[Records from a collection]
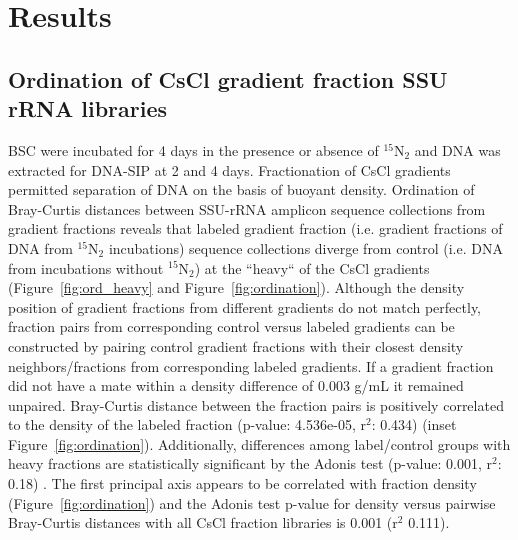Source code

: \section{Results}
\subsection{Ordination of CsCl gradient fraction SSU rRNA libraries} 
BSC were incubated for 4 days in the presence or absence of $^{15}$N$_{2}$ and
DNA was extracted for DNA-SIP at 2 and 4 days. Fractionation of CsCl gradients
permitted separation of DNA on the basis of buoyant density. Ordination of
Bray-Curtis \citep{Bray_1957} distances between SSU-rRNA amplicon sequence
collections from gradient fractions reveals that labeled gradient fraction
(i.e. gradient fractions of DNA from $^{15}$N$_{2}$ incubations) sequence
collections diverge from control (i.e. DNA from incubations without
$^{15}$N$_{2}$) at the ``heavy`` of the CsCl gradients
(Figure~\ref{fig:ord_heavy} and Figure~\ref{fig:ordination}). Although the density position of gradient
fractions from different gradients do not match perfectly, fraction pairs from
corresponding control versus labeled gradients can be constructed by pairing
control gradient fractions with their closest density neighbors/fractions from
corresponding labeled gradients.  If a gradient fraction did not have a mate
within a density difference of 0.003 g/mL it remained unpaired. Bray-Curtis
distance between the fraction pairs is positively correlated to the density of
the labeled fraction (p-value: 4.536e-05, r$^{2}$: 0.434) (inset
Figure~\ref{fig:ordination}). Additionally, differences among label/control groups
with heavy fractions are statistically significant by the Adonis test (p-value:
0.001, r$^{2}$: 0.18) \citep{Anderson_2001}. The first principal axis appears
to be correlated with fraction density (Figure~\ref{fig:ordination}) and the
Adonis test p-value for density versus pairwise Bray-Curtis distances with all
CsCl fraction libraries is 0.001 (r$^{2}$ 0.111).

WHAT IS BEING ASKED:
For this exercise, copy each line of the data above exactly, from the first through the line containing "BSC were incubated", and drop the pictures.

ANSWER AREA:
Source code

: \section{Results}
\subsection{Ordination of CsCl gradient fraction SSU rRNA libraries} 
BSC were incubated for 4 days in the presence or absence of $^{15}$N$_{2}$ and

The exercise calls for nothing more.